TASK DESCRIPTION
Entries follow. Return each line that contains the word "vartheta".

━━━━━ DATA SECTION

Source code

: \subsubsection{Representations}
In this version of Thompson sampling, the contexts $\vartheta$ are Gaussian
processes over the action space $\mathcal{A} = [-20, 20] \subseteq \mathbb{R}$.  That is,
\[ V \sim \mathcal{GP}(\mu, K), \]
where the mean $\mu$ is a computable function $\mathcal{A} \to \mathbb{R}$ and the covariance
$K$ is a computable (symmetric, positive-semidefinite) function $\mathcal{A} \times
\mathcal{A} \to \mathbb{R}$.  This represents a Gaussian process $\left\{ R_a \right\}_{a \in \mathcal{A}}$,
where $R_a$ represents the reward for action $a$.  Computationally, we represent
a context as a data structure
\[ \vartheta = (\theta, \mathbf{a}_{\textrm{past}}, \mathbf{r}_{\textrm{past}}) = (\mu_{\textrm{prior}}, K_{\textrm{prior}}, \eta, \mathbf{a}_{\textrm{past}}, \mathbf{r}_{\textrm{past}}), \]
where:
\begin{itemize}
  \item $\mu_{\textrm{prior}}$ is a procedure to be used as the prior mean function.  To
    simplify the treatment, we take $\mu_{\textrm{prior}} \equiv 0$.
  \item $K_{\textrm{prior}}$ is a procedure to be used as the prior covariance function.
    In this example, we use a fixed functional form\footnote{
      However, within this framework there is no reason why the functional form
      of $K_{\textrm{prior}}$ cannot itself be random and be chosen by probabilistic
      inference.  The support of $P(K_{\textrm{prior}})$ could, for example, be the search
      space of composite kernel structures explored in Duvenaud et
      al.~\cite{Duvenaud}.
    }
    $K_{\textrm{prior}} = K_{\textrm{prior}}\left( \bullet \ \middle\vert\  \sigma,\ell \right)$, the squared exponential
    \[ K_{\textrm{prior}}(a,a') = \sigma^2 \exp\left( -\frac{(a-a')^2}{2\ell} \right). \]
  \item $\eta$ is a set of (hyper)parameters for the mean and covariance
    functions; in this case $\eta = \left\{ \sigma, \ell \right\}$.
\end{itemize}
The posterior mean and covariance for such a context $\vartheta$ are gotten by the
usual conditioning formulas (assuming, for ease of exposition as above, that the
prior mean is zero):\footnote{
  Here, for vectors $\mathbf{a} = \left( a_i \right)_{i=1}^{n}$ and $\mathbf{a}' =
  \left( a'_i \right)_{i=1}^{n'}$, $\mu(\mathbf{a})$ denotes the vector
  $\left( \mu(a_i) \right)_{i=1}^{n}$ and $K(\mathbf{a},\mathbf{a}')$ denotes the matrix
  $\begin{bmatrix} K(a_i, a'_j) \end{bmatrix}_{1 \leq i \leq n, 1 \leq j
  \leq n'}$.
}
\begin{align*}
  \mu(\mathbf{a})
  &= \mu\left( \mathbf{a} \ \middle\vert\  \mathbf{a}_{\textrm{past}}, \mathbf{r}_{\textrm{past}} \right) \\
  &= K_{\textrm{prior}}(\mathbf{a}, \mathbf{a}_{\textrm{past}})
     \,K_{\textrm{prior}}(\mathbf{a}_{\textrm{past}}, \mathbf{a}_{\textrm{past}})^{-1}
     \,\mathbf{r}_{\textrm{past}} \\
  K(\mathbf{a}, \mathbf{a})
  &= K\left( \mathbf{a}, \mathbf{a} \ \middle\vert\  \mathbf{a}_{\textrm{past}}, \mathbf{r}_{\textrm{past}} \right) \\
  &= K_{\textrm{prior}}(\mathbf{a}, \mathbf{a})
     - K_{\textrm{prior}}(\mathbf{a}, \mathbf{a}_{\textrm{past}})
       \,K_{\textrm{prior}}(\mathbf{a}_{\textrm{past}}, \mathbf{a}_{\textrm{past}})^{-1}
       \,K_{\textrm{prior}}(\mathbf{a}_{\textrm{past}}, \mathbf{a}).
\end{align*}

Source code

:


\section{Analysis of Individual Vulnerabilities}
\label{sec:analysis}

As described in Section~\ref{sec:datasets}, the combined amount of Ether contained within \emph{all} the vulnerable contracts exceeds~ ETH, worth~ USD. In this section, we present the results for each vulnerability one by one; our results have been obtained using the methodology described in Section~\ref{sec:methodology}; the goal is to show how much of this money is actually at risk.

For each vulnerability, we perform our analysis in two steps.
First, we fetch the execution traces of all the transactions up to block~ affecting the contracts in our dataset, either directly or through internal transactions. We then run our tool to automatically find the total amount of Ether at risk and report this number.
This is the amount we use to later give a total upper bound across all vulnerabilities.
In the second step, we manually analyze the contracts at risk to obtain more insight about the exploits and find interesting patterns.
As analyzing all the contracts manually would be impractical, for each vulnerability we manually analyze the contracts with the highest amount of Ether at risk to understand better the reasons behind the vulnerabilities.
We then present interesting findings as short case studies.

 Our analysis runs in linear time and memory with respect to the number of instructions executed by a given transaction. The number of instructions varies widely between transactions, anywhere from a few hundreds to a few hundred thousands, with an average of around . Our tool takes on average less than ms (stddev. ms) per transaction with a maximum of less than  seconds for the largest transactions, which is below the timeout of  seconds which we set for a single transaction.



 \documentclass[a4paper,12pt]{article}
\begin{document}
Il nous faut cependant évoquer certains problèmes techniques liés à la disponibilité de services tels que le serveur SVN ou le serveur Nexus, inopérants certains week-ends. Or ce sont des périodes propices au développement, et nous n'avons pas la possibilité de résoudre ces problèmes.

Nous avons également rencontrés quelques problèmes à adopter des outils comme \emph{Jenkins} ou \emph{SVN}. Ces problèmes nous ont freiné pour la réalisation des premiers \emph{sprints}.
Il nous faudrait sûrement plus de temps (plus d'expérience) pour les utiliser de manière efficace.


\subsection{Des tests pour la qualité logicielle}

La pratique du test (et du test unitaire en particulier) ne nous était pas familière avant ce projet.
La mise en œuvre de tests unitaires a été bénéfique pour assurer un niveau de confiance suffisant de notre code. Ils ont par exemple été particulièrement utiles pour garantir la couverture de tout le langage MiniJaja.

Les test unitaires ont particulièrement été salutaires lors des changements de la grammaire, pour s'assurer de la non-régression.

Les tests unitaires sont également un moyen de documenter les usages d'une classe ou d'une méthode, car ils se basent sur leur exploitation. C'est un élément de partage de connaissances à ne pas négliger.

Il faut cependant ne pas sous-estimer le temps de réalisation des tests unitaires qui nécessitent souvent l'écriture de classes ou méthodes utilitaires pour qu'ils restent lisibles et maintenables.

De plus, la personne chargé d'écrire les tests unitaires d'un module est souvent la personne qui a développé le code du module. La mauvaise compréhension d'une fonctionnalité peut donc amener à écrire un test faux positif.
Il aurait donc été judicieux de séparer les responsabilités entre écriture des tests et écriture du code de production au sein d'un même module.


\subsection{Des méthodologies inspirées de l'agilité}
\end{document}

━━━━━━━━━━

ANSWER TO THE PROBLEM
In this version of Thompson sampling, the contexts $\vartheta$ are Gaussian
\[ \vartheta = (\theta, \mathbf{a}_{\textrm{past}}, \mathbf{r}_{\textrm{past}}) = (\mu_{\textrm{prior}}, K_{\textrm{prior}}, \eta, \mathbf{a}_{\textrm{past}}, \mathbf{r}_{\textrm{past}}), \]
The posterior mean and covariance for such a context $\vartheta$ are gotten by the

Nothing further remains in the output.